[Stored data]
****
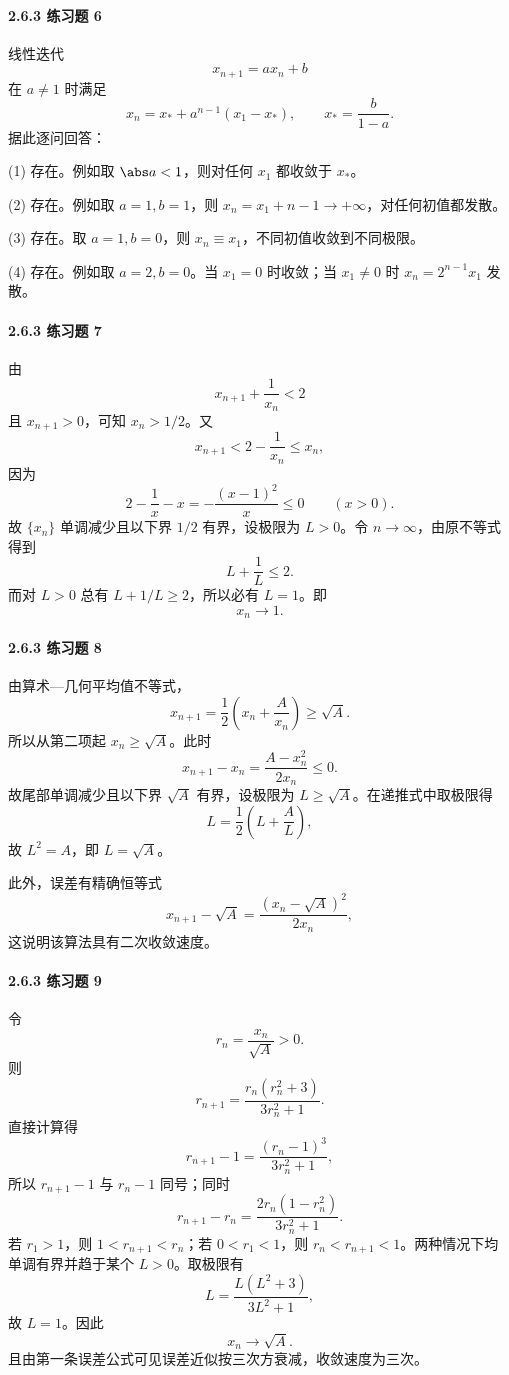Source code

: \paragraph{2.6.3 练习题 6}
\begin{xsolution}
线性迭代
\[
  x_{n+1}=ax_n+b
\]
在 $a\ne1$ 时满足
\[
  x_n=x_*+a^{n-1}(x_1-x_*),
  \qquad x_*=\frac b{1-a}.
\]
据此逐问回答：

(1) 存在。例如取 $\abs a<1$，则对任何 $x_1$ 都收敛于 $x_*$。

(2) 存在。例如取 $a=1,b=1$，则 $x_n=x_1+n-1\to+\infty$，对任何初值都发散。

(3) 存在。取 $a=1,b=0$，则 $x_n\equiv x_1$，不同初值收敛到不同极限。

(4) 存在。例如取 $a=2,b=0$。当 $x_1=0$ 时收敛；当 $x_1\ne0$ 时 $x_n=2^{n-1}x_1$ 发散。
\end{xsolution}

\paragraph{2.6.3 练习题 7}
\begin{xsolution}
由
\[
  x_{n+1}+\frac1{x_n}<2
\]
且 $x_{n+1}>0$，可知 $x_n>1/2$。又
\[
  x_{n+1}<2-\frac1{x_n}\le x_n,
\]
因为
\[
  2-\frac1x-x=-\frac{(x-1)^2}{x}\le0
  \qquad(x>0).
\]
故 $\{x_n\}$ 单调减少且以下界 $1/2$ 有界，设极限为 $L>0$。令 $n\to\infty$，由原不等式得到
\[
  L+\frac1L\le2.
\]
而对 $L>0$ 总有 $L+1/L\ge2$，所以必有 $L=1$。即
\[
  \boxed{x_n\to1}.
\]
\end{xsolution}

\paragraph{2.6.3 练习题 8}
\begin{xsolution}
由算术—几何平均值不等式，
\[
  x_{n+1}=\frac12\left(x_n+\frac A{x_n}\right)\ge\sqrt A.
\]
所以从第二项起 $x_n\ge\sqrt A$。此时
\[
  x_{n+1}-x_n
  =\frac{A-x_n^2}{2x_n}\le0.
\]
故尾部单调减少且以下界 $\sqrt A$ 有界，设极限为 $L\ge\sqrt A$。在递推式中取极限得
\[
  L=\frac12\left(L+\frac A L\right),
\]
故 $L^2=A$，即 $L=\sqrt A$。

此外，误差有精确恒等式
\[
  x_{n+1}-\sqrt A
  =\frac{(x_n-\sqrt A)^2}{2x_n},
\]
这说明该算法具有二次收敛速度。
\end{xsolution}

\paragraph{2.6.3 练习题 9}
\begin{xsolution}
令
\[
  r_n=\frac{x_n}{\sqrt A}>0.
\]
则
\[
  r_{n+1}=\frac{r_n(r_n^2+3)}{3r_n^2+1}.
\]
直接计算得
\[
  r_{n+1}-1=\frac{(r_n-1)^3}{3r_n^2+1},
\]
所以 $r_{n+1}-1$ 与 $r_n-1$ 同号；同时
\[
  r_{n+1}-r_n
  =\frac{2r_n(1-r_n^2)}{3r_n^2+1}.
\]
若 $r_1>1$，则 $1<r_{n+1}<r_n$；若 $0<r_1<1$，则 $r_n<r_{n+1}<1$。两种情况下均单调有界并趋于某个 $L>0$。取极限有
\[
  L=\frac{L(L^2+3)}{3L^2+1},
\]
故 $L=1$。因此
\[
  \boxed{x_n\to\sqrt A}.
\]
且由第一条误差公式可见误差近似按三次方衰减，收敛速度为三次。
\end{xsolution}

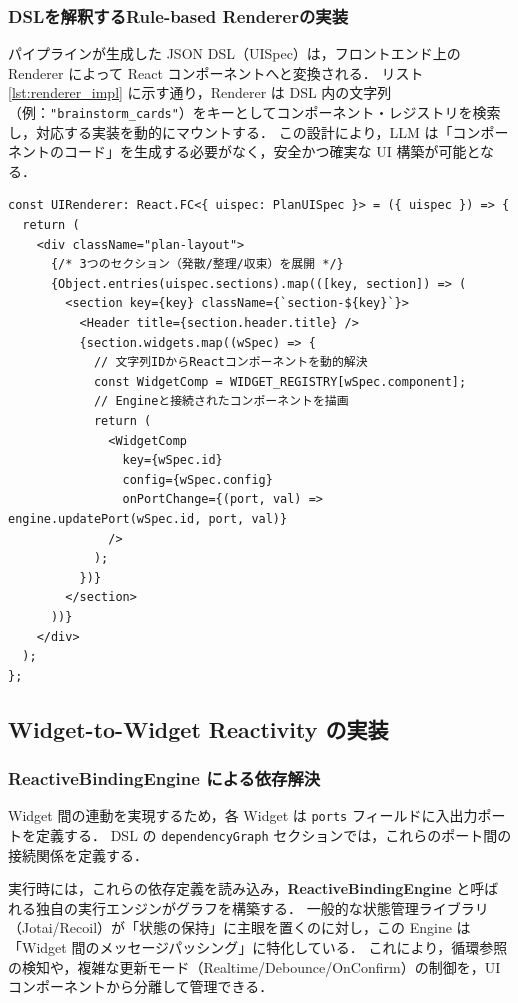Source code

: \documentclass[a4paper,10pt]{jarticle}
\begin{document}
\subsubsection{DSLを解釈するRule-based Rendererの実装}
パイプラインが生成した JSON DSL（UISpec）は，フロントエンド上の Renderer によって React コンポーネントへと変換される．
リスト\ref{lst:renderer_impl} に示す通り，Renderer は DSL 内の文字列（例：\texttt{"brainstorm\_cards"}）をキーとしてコンポーネント・レジストリを検索し，対応する実装を動的にマウントする．
この設計により，LLM は「コンポーネントのコード」を生成する必要がなく，安全かつ確実な UI 構築が可能となる．

\begin{lstlisting}[caption = Rule-based Rendererの実装（React/TypeScript概要）, label = lst:renderer_impl]
const UIRenderer: React.FC<{ uispec: PlanUISpec }> = ({ uispec }) => {
  return (
    <div className="plan-layout">
      {/* 3つのセクション（発散/整理/収束）を展開 */}
      {Object.entries(uispec.sections).map(([key, section]) => (
        <section key={key} className={`section-${key}`}>
          <Header title={section.header.title} />
          {section.widgets.map((wSpec) => {
            // 文字列IDからReactコンポーネントを動的解決
            const WidgetComp = WIDGET_REGISTRY[wSpec.component];
            // Engineと接続されたコンポーネントを描画
            return (
              <WidgetComp 
                key={wSpec.id} 
                config={wSpec.config}
                onPortChange={(port, val) => engine.updatePort(wSpec.id, port, val)}
              />
            );
          })}
        </section>
      ))}
    </div>
  );
};
\end{lstlisting}

\subsection{Widget-to-Widget Reactivity の実装}


\subsubsection{ReactiveBindingEngine による依存解決}

Widget 間の連動を実現するため，各 Widget は \texttt{ports} フィールドに入出力ポートを定義する．
DSL の \texttt{dependencyGraph} セクションでは，これらのポート間の接続関係を定義する．

実行時には，これらの依存定義を読み込み，\textbf{ReactiveBindingEngine} と呼ばれる独自の実行エンジンがグラフを構築する．
一般的な状態管理ライブラリ（Jotai/Recoil）が「状態の保持」に主眼を置くのに対し，この Engine は「Widget 間のメッセージパッシング」に特化している．
これにより，循環参照の検知や，複雑な更新モード（Realtime/Debounce/OnConfirm）の制御を，UI コンポーネントから分離して管理できる．
\end{document}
****
*What you are asked to do*: Please tally the lines in the data above containing the string "Rendererの実装", and give the number alone.

*Exercise output*: 2